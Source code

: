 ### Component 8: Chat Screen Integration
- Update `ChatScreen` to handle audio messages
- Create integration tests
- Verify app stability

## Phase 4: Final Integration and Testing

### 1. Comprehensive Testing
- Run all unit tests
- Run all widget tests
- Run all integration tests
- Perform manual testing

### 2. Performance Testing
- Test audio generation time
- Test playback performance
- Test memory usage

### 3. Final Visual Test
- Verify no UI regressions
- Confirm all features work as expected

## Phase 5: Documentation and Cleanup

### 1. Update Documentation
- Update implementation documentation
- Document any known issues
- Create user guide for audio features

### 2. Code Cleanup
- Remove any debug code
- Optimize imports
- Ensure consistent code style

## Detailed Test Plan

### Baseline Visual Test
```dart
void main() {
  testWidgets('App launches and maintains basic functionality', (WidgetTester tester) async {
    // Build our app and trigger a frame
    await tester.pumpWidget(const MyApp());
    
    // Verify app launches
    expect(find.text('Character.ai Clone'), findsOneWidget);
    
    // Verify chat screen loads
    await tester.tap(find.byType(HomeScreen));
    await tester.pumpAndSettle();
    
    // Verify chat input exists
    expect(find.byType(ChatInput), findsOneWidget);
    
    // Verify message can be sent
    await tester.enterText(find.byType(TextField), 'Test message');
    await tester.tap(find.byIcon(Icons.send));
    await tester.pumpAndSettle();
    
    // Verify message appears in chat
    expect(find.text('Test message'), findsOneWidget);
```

--

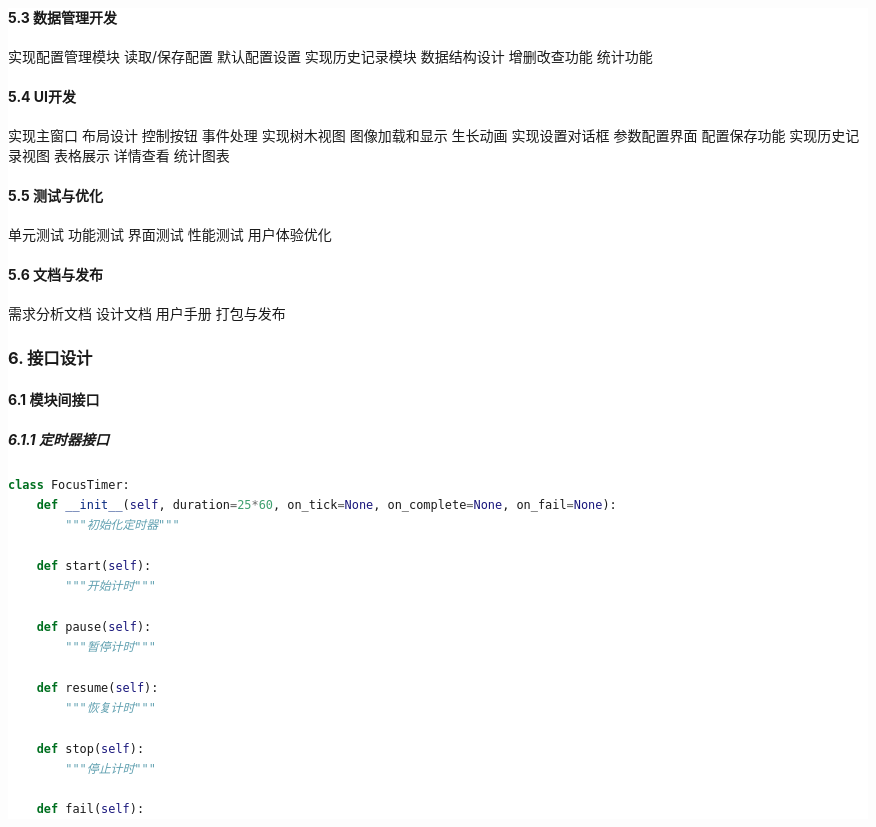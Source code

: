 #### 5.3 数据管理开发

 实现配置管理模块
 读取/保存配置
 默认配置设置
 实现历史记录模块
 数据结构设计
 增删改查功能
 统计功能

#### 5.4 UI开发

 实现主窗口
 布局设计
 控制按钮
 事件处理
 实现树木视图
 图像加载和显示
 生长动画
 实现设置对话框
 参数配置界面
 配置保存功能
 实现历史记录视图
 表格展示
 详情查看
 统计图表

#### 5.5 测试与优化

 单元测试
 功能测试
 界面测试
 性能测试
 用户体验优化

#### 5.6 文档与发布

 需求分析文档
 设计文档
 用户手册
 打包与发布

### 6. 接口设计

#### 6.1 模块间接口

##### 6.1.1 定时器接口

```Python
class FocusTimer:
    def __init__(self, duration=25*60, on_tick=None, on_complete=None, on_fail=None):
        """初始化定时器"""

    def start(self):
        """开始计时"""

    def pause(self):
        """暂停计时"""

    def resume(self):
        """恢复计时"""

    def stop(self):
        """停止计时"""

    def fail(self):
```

_PROBLEM_
Gather from the entries above all lines that include the string "tester".

_WORKED SOLUTION_
  testWidgets('App launches and maintains basic functionality', (WidgetTester tester) async {
    await tester.pumpWidget(const MyApp());
    await tester.tap(find.byType(HomeScreen));
    await tester.pumpAndSettle();
    await tester.enterText(find.byType(TextField), 'Test message');
    await tester.tap(find.byIcon(Icons.send));
    await tester.pumpAndSettle();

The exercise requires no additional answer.